Oggi, però, la vera frontiera della coolness urbana ha subito un’ulteriore mutazione genetica: non è più il locale di tendenza dove farsi vedere, ma il proprio giardino, o quel terrazzo faticosamente difeso nei metri quadri condominiali. Il nuovo status symbol è l’ospitalità domestica, ma con un tasso di design altissimo. Per trasformare il prato di casa nel perfetto set della mixology estiva, senza cadere nel temibile effetto "grigliata della domenica", la mossa vincente è applicare la regola del cocktail match.
Abbiamo così shakerato i drink più amati con le tendenze arredo più forti del momento, associando a ogni sfumatura alcolica un preciso carattere d'interior, dove il sound del ghiaccio nel bicchiere risuona in perfetta armonia con le texture dei materiali circostanti. È una vera e propria geopolitica del cortile, capace di traghettare chiunque da una giornata in ufficio a una notte di mezza estate in un battito di ciglia.
Se c'è un colore con il passaporto per l'estate, è l'arancione.
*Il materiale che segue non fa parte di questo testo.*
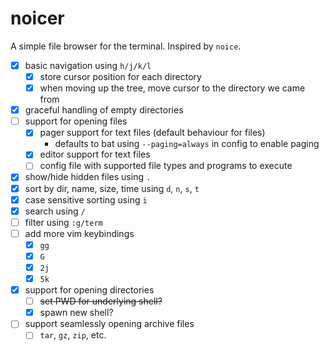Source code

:# noicer

A simple file browser for the terminal. Inspired by `noice`.

- [x] basic navigation using `h/j/k/l`
  - [x] store cursor position for each directory
  - [x] when moving up the tree, move cursor to the directory we came from
- [x] graceful handling of empty directories
- [ ] support for opening files
  - [x] pager support for text files (default behaviour for files)
    - defaults to bat using `--paging=always` in config to enable paging
  - [x] editor support for text files
  - [ ] config file with supported file types and programs to execute
- [x] show/hide hidden files using `.`
- [x] sort by dir, name, size, time using `d`, `n`, `s`, `t`
- [x] case sensitive sorting using `i`
- [x] search using `/`
- [ ] filter using `:g/term`
- [ ] add more vim keybindings
  - [x] `gg`
  - [x] `G`
  - [x] `2j`
  - [x] `5k`
- [x] support for opening directories
  - [ ] ~~set PWD for underlying shell?~~
  - [x] spawn new shell?
- [ ] support seamlessly opening archive files
  - [ ] `tar`, `gz`, `zip`, etc.
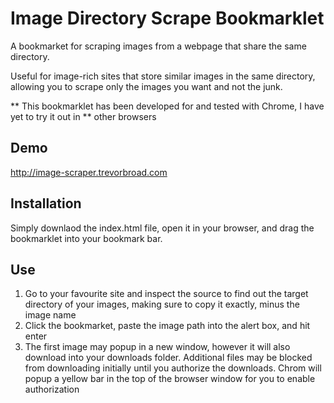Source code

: Image Directory Scrape Bookmarklet
===================================

A bookmarket for scraping images from a webpage that share the same directory.

Useful for image-rich sites that store similar images in the same directory, 
allowing you to scrape only the images you want and not the junk.

** This bookmarklet has been developed for and tested with Chrome, I have yet to try it out in 
** other browsers

Demo
----
http://image-scraper.trevorbroad.com

Installation
------------
Simply downlaod the index.html file, open it in your browser, and drag the bookmarklet
into your bookmark bar.

Use
---
1. Go to your favourite site and inspect the source to find out the target directory of your images, 
making sure to copy it exactly, minus the image name
2. Click the bookmarket, paste the image path into the alert box, and hit enter
3. The first image may popup in a new window, however it will also download into your downloads folder.
Additional files may be blocked from downloading initially until you authorize the downloads. Chrom will
popup a yellow bar in the top of the browser window for you to enable authorization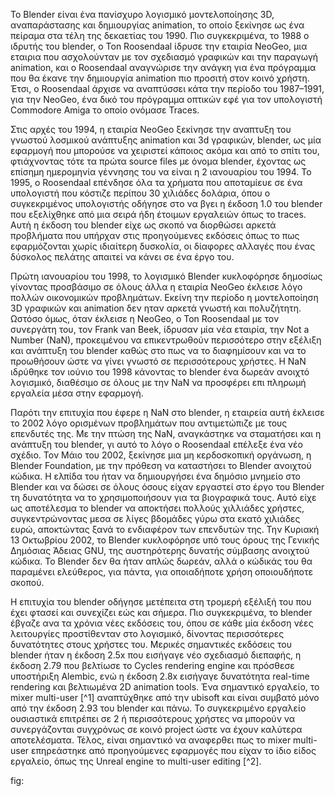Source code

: Το Blender είναι ένα πανίσχυρο λογισμικό μοντελοποίησης 3D, αναπαράστασης και δημιουργίας animation, το οποίο ξεκίνησε ως ένα πείραμα 
στα τέλη της δεκαετίας του 1990. Πιο συγκεκριμένα, το 1988 ο ιδρυτής του blender, ο Ton Roosendaal ίδρυσε την εταιρία NeoGeo, 
μια εταιρια που ασχολούνταν με τον σχεδιασμό γραφικών και την παραγωγή animation, και ο Roosendaal αναγνώρισε την ανάγκη 
για ένα πρόγραμμα που θα έκανε την δημιουργία animation πιο προσιτή στον κοινό χρήστη. Έτσι, ο Roosendaal άρχισε να αναπτύσσει κάτα την περίοδο 
του 1987–1991, για την NeoGeo, ένα δικό του πρόγραμμα οπτικών εφέ για τον υπολογιστή Commodore Amiga το οποίο ονόμασε Traces.

Στις αρχές του 1994, η εταιρία NeoGeo ξεκίνησε την αναπτυξη του γνωστού λοσμικού ανάπτυξης animation και 3d γραφικών, blender, ως μία εφαρμογή που μπορούσε
να χειριστεί κάποιος ακόμα και από το σπίτι του, φτιάχνοντας τότε τα πρώτα source files με όνομα blender, έχοντας ως επίσημη ημερομηνία γέννησης του να είναι 
η 2 ιανουαρίου του 1994. Το 1995, ο Roosendaal επένδησε όλα τα χρήματα που αποταμίευε σε ένα υπολογιστή που κόστιζε περίπου 30 χιλιάδες δολάρια, όπου 
ο συγκεκριμένος υπολογιστής οδήγησε στο να βγει η έκδοση 1.0 του blender που εξελίχθηκε από μια σειρά ήδη έτοιμων εργαλειών όπως το traces. Αυτή η έκδοση του 
blender είχε ως σκοπό να διορθώσει αρκετά προβλήματα που υπήρχαν στις προηγούμενες εκδόσεις όπως το πως εφαρμόζονται χωρίς ιδιαίτερη δυσκολία, οι δίαφορες αλλαγές 
που ένας δύσκολος πελάτης απαιτεί να κάνει σε ένα έργο του.

Πρώτη ιανουαρίου του 1998, το λογισμικό Blender κυκλοφόρησε δημοσίως γίνοντας προσβάσιμο σε όλους άλλα η εταιρία NeoGeo έκλεισε λόγο πολλών οικονομικών προβλημάτων. Εκείνη την περίοδο η μοντελοποίηση 3D γραφικών και animation δεν ηταν αρκετά γνωστή και πολυζήτητη. Ωστόσο όμως, όταν έκλεισε η NeoGeo, o Ton Roosendaal με τον συνεργάτη του, τον Frank van Beek, ίδρυσαν μία νέα εταιρία, την Not a Number (NaN), προκειμένου να επικεντρωθούν περισσότερο στην εξέλιξη και ανάπτυξη του blender καθώς στο πως να το διαφημίσουν και να το προωθήσουν ώστε να γίνει γνωστό σε περισσότερους χρήστες. Η NaN ιδρύθηκε τον ιούνιο του 1998 κάνοντας το blender ένα δωρεάν ανοιχτό λογισμικό, διαθέσιμο σε όλους με την NaN να προσφέρει επι πληρωμή εργαλεία μέσα στην εφαρμογή.

Παρότι την επιτυχία που έφερε η NaN στο blender, η εταιρεία αυτή έκλεισε το 2002 λόγο ορισμένων προβλημάτων που αντιμετώπιζε με τους επενδυτές της. Με την πτώση 
της NaN, αναγκάστηκε να σταματήσει και η ανάπτυξη του blender, γι αυτό το λόγο ο Roosendaal επέλεξε ένα νέο σχέδιο. Τον Μάιο του 2002, ξεκίνησε μια μη κερδοσκοπική οργάνωση, η Blender Foundation, με την πρόθεση να καταστήσει το Blender ανοιχτού κώδικα. Η ελπίδα του ήταν να δημιουργήσει ένα δημόσιο μνημείο στο Blender και να δώσει σε όλους όσους είχαν εργαστεί στο έργο του Blender τη δυνατότητα να το χρησιμοποιήσουν για τα βιογραφικά τους. Αυτό είχε ως αποτέλεσμα το blender να αποκτήσει πολλούς χιλλιάδες χρήστες, συγκεντρώνοντας μεσα σε λίγες βδομάδες γύρω στα εκατό χιλιάδες ευρώ, αποκτώντας ξανά το ενδιαφέρον των επενδυτών της. Την Κυριακή 13 Οκτωβρίου 2002, το Blender κυκλοφόρησε υπό τους όρους της Γενικής Δημόσιας Άδειας GNU, της αυστηρότερης δυνατής σύμβασης ανοιχτού κώδικα. Το Blender δεν θα ήταν απλώς δωρεάν, αλλά ο κώδικάς του θα παραμένει ελεύθερος, για πάντα, για οποιαδήποτε χρήση οποιουδήποτε σκοπού.

Η επιτυχία του blender οδήγησε μετέπειτα στη τρομερή εξέλιξή του που έχει φτασεί και συνεχίζει εώς και σήμερα. Πιο συγκεκριμένα, το blender έβγαζε ανα τα χρόνια νέες εκδόσεις του, όπου σε κάθε μία έκδοση νέες λειτουργίες προστίθενταν στο λογισμικό, δίνοντας περισσότερες δυνατότητες στους χρήστες του. Μερικές σημαντικές εκδόσεις του blender ήταν η έκδοση 2.5x που εισήγαγε νέο σχεδιασμό διεπαφής, η έκδοση 2.79 που βελτίωσε το Cycles rendering engine και πρόσθεσε υποστήριξη Alembic, ενώ η έκδοση 2.8x εισήγαγε δυνατότητα real-time rendering και βελτιωμένα 2D animation tools. Ένα σημαντικό εργαλείο, το mixer multi-user [^1] αναπτύχθηκε από την ubisoft και είναι συμβατό μόνο από την έκδοση 2.93 του blender και πάνω. Το συγκεκριμένο εργαλείο ουσιαστικά επιτρέπει σε 2 ή περισσότερους χρήστες να μπορούν να συνεργάζονται συγχρόνως σε κοινό project ώστε να έχουν καλύτερα αποτελέσματα. Τέλος, είναι σημαντικό να αναφερθει πως το mixer multi-user επηρεάστηκε από προηγούμενες εφαρμογές που είχαν το ίδιο είδος εργαλείο, όπως της Unreal engine το multi-user editing [^2].


fig:
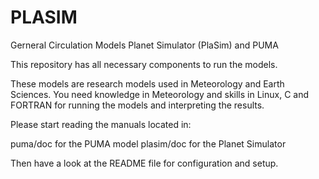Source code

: PLASIM
======

Gerneral Circulation Models Planet Simulator (PlaSim) and PUMA

This repository has all necessary components to run the models.

These models are research models used in Meteorology and Earth Sciences.
You need knowledge in Meteorology and skills in Linux, C and FORTRAN
for running the models and interpreting the results.

Please start reading the manuals located in:

puma/doc for the PUMA model
plasim/doc for the Planet Simulator

Then have a look at the README file for configuration and setup.

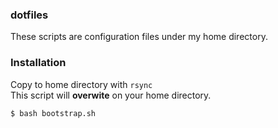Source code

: ### dotfiles ###

These scripts are configuration files under my home directory.

### Installation ###

Copy to home directory with `rsync`  
This script will **overwite** on your home directory.

    $ bash bootstrap.sh


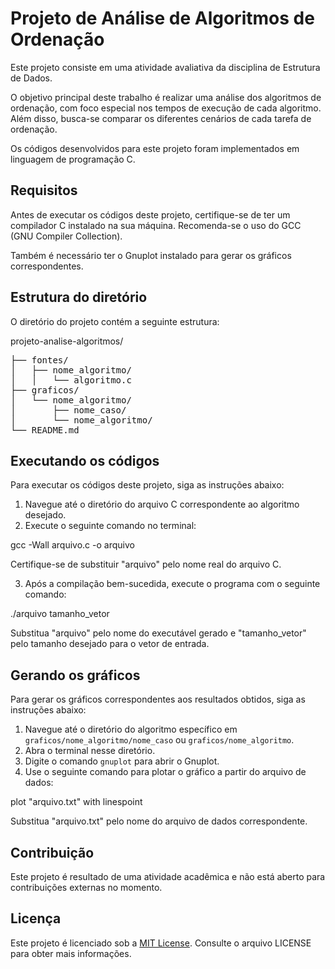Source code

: # Projeto de Análise de Algoritmos de Ordenação

Este projeto consiste em uma atividade avaliativa da disciplina de Estrutura de Dados.

O objetivo principal deste trabalho é realizar uma análise dos algoritmos de ordenação, com foco especial nos tempos de execução de cada algoritmo. Além disso, busca-se comparar os diferentes cenários de cada tarefa de ordenação.

Os códigos desenvolvidos para este projeto foram implementados em linguagem de programação C.

## Requisitos

Antes de executar os códigos deste projeto, certifique-se de ter um compilador C instalado na sua máquina. Recomenda-se o uso do GCC (GNU Compiler Collection).

Também é necessário ter o Gnuplot instalado para gerar os gráficos correspondentes.

## Estrutura do diretório

O diretório do projeto contém a seguinte estrutura:

projeto-analise-algoritmos/

<pre>
├── fontes/
│   ├── nome_algoritmo/
│   │   └── algoritmo.c
├── graficos/
│   └── nome_algoritmo/
│       ├── nome_caso/
│       └── nome_algoritmo/
└── README.md
</pre>


## Executando os códigos

Para executar os códigos deste projeto, siga as instruções abaixo:

1. Navegue até o diretório do arquivo C correspondente ao algoritmo desejado.
2. Execute o seguinte comando no terminal:


gcc -Wall arquivo.c -o arquivo


Certifique-se de substituir "arquivo" pelo nome real do arquivo C.

3. Após a compilação bem-sucedida, execute o programa com o seguinte comando:


./arquivo tamanho_vetor


Substitua "arquivo" pelo nome do executável gerado e "tamanho_vetor" pelo tamanho desejado para o vetor de entrada.

## Gerando os gráficos

Para gerar os gráficos correspondentes aos resultados obtidos, siga as instruções abaixo:

1. Navegue até o diretório do algoritmo específico em `graficos/nome_algoritmo/nome_caso` ou `graficos/nome_algoritmo`.
2. Abra o terminal nesse diretório.
3. Digite o comando `gnuplot` para abrir o Gnuplot.
4. Use o seguinte comando para plotar o gráfico a partir do arquivo de dados:

plot "arquivo.txt" with linespoint


Substitua "arquivo.txt" pelo nome do arquivo de dados correspondente.

## Contribuição

Este projeto é resultado de uma atividade acadêmica e não está aberto para contribuições externas no momento.

## Licença

Este projeto é licenciado sob a [MIT License](https://opensource.org/licenses/MIT). Consulte o arquivo LICENSE para obter mais informações.
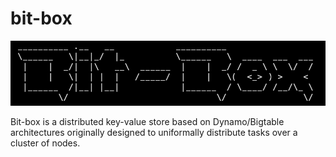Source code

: 

# bit-box

<img src="graffitiLogo.png" alt="bit-box" width="600"/>


Bit-box is a distributed key-value store based on Dynamo/Bigtable architectures originally designed to uniformally distribute tasks over a cluster of nodes.


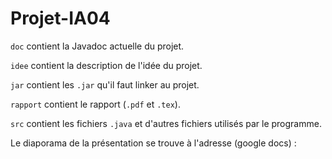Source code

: # Projet-IA04
`doc` contient la Javadoc actuelle du projet.

`idee` contient la description de l'idée du projet.

`jar` contient les `.jar` qu'il faut linker au projet.

`rapport` contient le rapport (`.pdf` et `.tex`).

`src` contient les fichiers `.java` et d'autres fichiers utilisés par le programme.

Le diaporama de la présentation se trouve à l'adresse (google docs) : 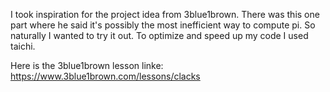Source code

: I took inspiration for the project idea from 3blue1brown. There was this one part where he said it's possibly the most inefficient way to compute pi. So naturally I wanted to try it out. To optimize and speed up my code I used taichi.

Here is the 3blue1brown lesson linke: https://www.3blue1brown.com/lessons/clacks
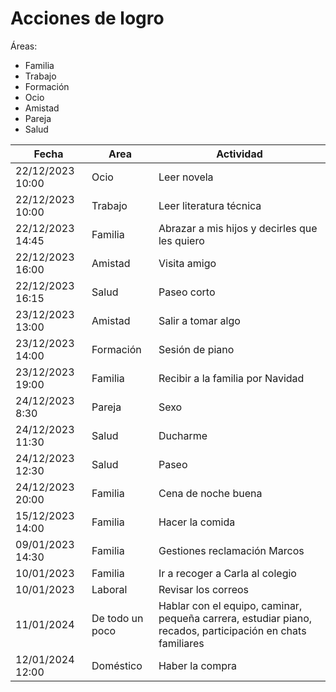# Acciones de logro

Áreas:

- Familia
- Trabajo
- Formación
- Ocio
- Amistad
- Pareja
- Salud

| Fecha | Area | Actividad |
| --- | --- | --- |
| 22/12/2023 10:00 | Ocio | Leer novela |
| 22/12/2023 10:00 | Trabajo | Leer literatura técnica |
| 22/12/2023 14:45 | Familia | Abrazar a mis hijos y decirles que les quiero |
| 22/12/2023 16:00 | Amistad | Visita amigo |
| 22/12/2023 16:15 | Salud | Paseo corto |
| 23/12/2023 13:00 | Amistad | Salir a tomar algo |
| 23/12/2023 14:00 | Formación | Sesión de piano |
| 23/12/2023 19:00 | Familia | Recibir a la familia por Navidad |
| 24/12/2023 8:30 | Pareja  | Sexo |
| 24/12/2023 11:30 | Salud  | Ducharme |
| 24/12/2023 12:30 | Salud | Paseo  |
| 24/12/2023 20:00 | Familia | Cena de noche buena  |
| 15/12/2023 14:00 | Familia | Hacer la comida |
| 09/01/2023 14:30 | Familia | Gestiones reclamación Marcos |
| 10/01/2023 | Familia | Ir a recoger a Carla al colegio |
| 10/01/2023 | Laboral | Revisar los correos |
| 11/01/2024 | De todo un poco | Hablar con el equipo, caminar, pequeña carrera, estudiar piano, recados, participación en chats familiares |
| 12/01/2024 12:00 | Doméstico | Haber la compra |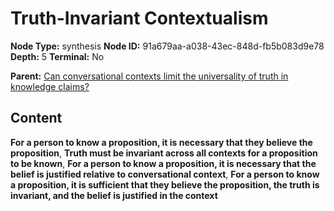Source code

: # Truth-Invariant Contextualism

**Node Type:** synthesis
**Node ID:** 91a679aa-a038-43ec-848d-fb5b083d9e78
**Depth:** 5
**Terminal:** No

**Parent:** [Can conversational contexts limit the universality of truth in knowledge claims?](can-conversational-contexts-limit-the-universality-of-truth-in-knowledge-claims-antithesis-396517ed-6a4e-4b33-884e-12ea290bc60d.md)

## Content

**For a person to know a proposition, it is necessary that they believe the proposition**, **Truth must be invariant across all contexts for a proposition to be known**, **For a person to know a proposition, it is necessary that the belief is justified relative to conversational context**, **For a person to know a proposition, it is sufficient that they believe the proposition, the truth is invariant, and the belief is justified in the context**
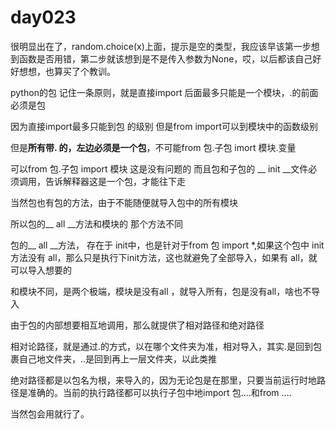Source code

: # day023

很明显出在了，random.choice(x)上面，提示是空的类型，我应该早该第一步想到函数是否用错，第二步就该想到是不是传入参数为None，哎，以后都该自己好好想想，也算买了个教训。

python的包 记住一条原则，就是直接import 后面最多只能是一个模块，.的前面必须是包

因为直接import最多只能到包 的级别 但是from import可以到模块中的函数级别

但是**所有带. 的，左边必须是一个包**，不可能from 包.子包 imort 模块.变量  

可以from 包.子包 import 模块 这是没有问题的 而且包和子包的 __ init __文件必须调用，告诉解释器这是一个包，才能往下走

当然包也有包的方法，由于不能随便就导入包中的所有模块

所以包的__ all __方法和模块的 那个方法不同

包的__ all __方法， 存在于 init中，也是针对于from 包 import *,如果这个包中 init 方法没有 all，那么只是执行下init方法，这也就避免了全部导入，如果有 all，就可以导入想要的

和模块不同，是两个极端，模块是没有all ，就导入所有，包是没有all，啥也不导入

由于包的内部想要相互地调用，那么就提供了相对路径和绝对路径 

相对论路径，就是通过.的方式，以在哪个文件夹为准，相对导入，其实.是回到包裹自己地文件夹，..是回到再上一层文件夹，以此类推

绝对路径都是以包名为根，来导入的，因为无论包是在那里，只要当前运行时地路径是准确的。当前的执行路径都可以执行子包中地import 包....和from ....

当然包会用就行了。



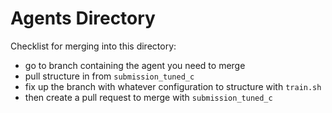 # Agents Directory

Checklist for merging into this directory:

- go to branch containing the agent you need to merge 
- pull structure in from `submission_tuned_c`
- fix up the branch with whatever configuration to structure with `train.sh`
- then create a pull request to merge with `submission_tuned_c`






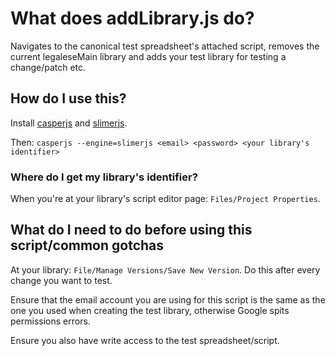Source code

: # What does addLibrary.js do?

Navigates to the canonical test spreadsheet's attached script, removes the current legaleseMain library and adds your test library for testing a change/patch etc.

## How do I use this?

Install [casperjs](http://casperjs.org/) and [slimerjs](https://slimerjs.org/).

Then: `casperjs --engine=slimerjs <email> <password> <your library's identifier>`

### Where do I get my library's identifier?

When you're at your library's script editor page: `Files/Project Properties`.

## What do I need to do before using this script/common gotchas

At your library: `File/Manage Versions/Save New Version`. Do this after every change you want to test.

Ensure that the email account you are using for this script is the same as the one you used when creating the test library, otherwise Google spits permissions errors.

Ensure you also have write access to the test spreadsheet/script.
Una sfumatura vitaminica che evoca ai più romantici i cieli al tramonto e, più laicamente, uno Spritz ben fatto. Il rito si celebra con la Carafe à Spritz Parfait di Cookut, o con le tonalità ambrate della caraffa Sunlit di HK living per chi preferisce atmosfere rétro sognando la piscina che non c’è. Il rigore grafico del set Rim Carafe & Glass di Hay porta invece un sottile profilo nero a incorniciare il rosso del bitter come un segno di matita.
Il ghiaccio non è una comparsa occasionale: i cubi XL dello stampo Peach Fuzz di Muitomas, compatti e scenografici, reggono anche le giornate più torride. Il gran finale è affidato ai bicchieri Trama di Patricia Urquiola per Kartell: una geometria di riflessi pensata per dare una parvenza di rigore a un rito che, notoriamente, rigido non è. Anche perché, con una texture così, l’ultimo giro ha la tendenza a non essere mai l’ultimo.
Dimenticate gli ombrellini di carta e le derive pop: qui si celebra il culto del Gin Tonic, l’unico cocktail che richiede la precisione di un neurochirurgo e la pazienza di un monaco zen. Si parte dall’altare: la Prisma Cocktail Station. Acciaio inox, ghiacciaia integrata e un design così rigoroso che l'unico dubbio è se preparare un drink o un esperimento di fisica quantistica.
Persino l'atto di pescare il ghiaccio diventa solenne grazie alla pinza Vertigo di Andrée Putman per Christofle, un gioiello d’argento che nobilita anche il più banale dei cubetti. Le bottiglie si muovono con eleganza felina sul carrello Transit di Magis, pronte a sacrificarsi nei bicchieri Gio Line di LSA International o nella Surface Collectie di Sergio Herman per Serax, dove la trasparenza incontra la materia. Un set-up che unisce il rigore del laboratorio al bar di un hotel a cinque stelle. Perché va bene rilassarsi, ma sempre secondo le regole della casa.
Il Mojito evoca subito amache e camicie a fiori, ma per salvarlo dalle sue derive più pop serve un'insospettabile dose di disciplina. Il kit di sopravvivenza parte dal set The Tending Box di Alessi, disegnato da Giulio Iacchetti: un arsenale in acciaio inox che trasforma il pestaggio della menta in un microscopico atto di alta chirurgia. Bandito il ghiaccio che si scioglie al primo raggio di sole; la resistenza estiva si fa con i cubetti in pietra ollare Not/ice di knIndustrie: solo freddo polare, zero acqua, nessun compromesso.
Anche il bicchiere gioca una sua partita: tra l'ironia esotica del cactus in vetro soffiato di Casarialto e il rassicurante spartito verticale dei Riedel Highball, ottimo alleato per dissimulare l'ebbrezza con una linea rigorosa. Le cannucce in vetro nei toni del bosco di Kave Home sono il sigillo finale: rigorosamente riutilizzabili, lavabili e nemiche dell'usa e getta, permettono di salvare il pianeta un sorso alla volta. O, quantomeno, di alleggerire i sensi di colpa la mattina successiva.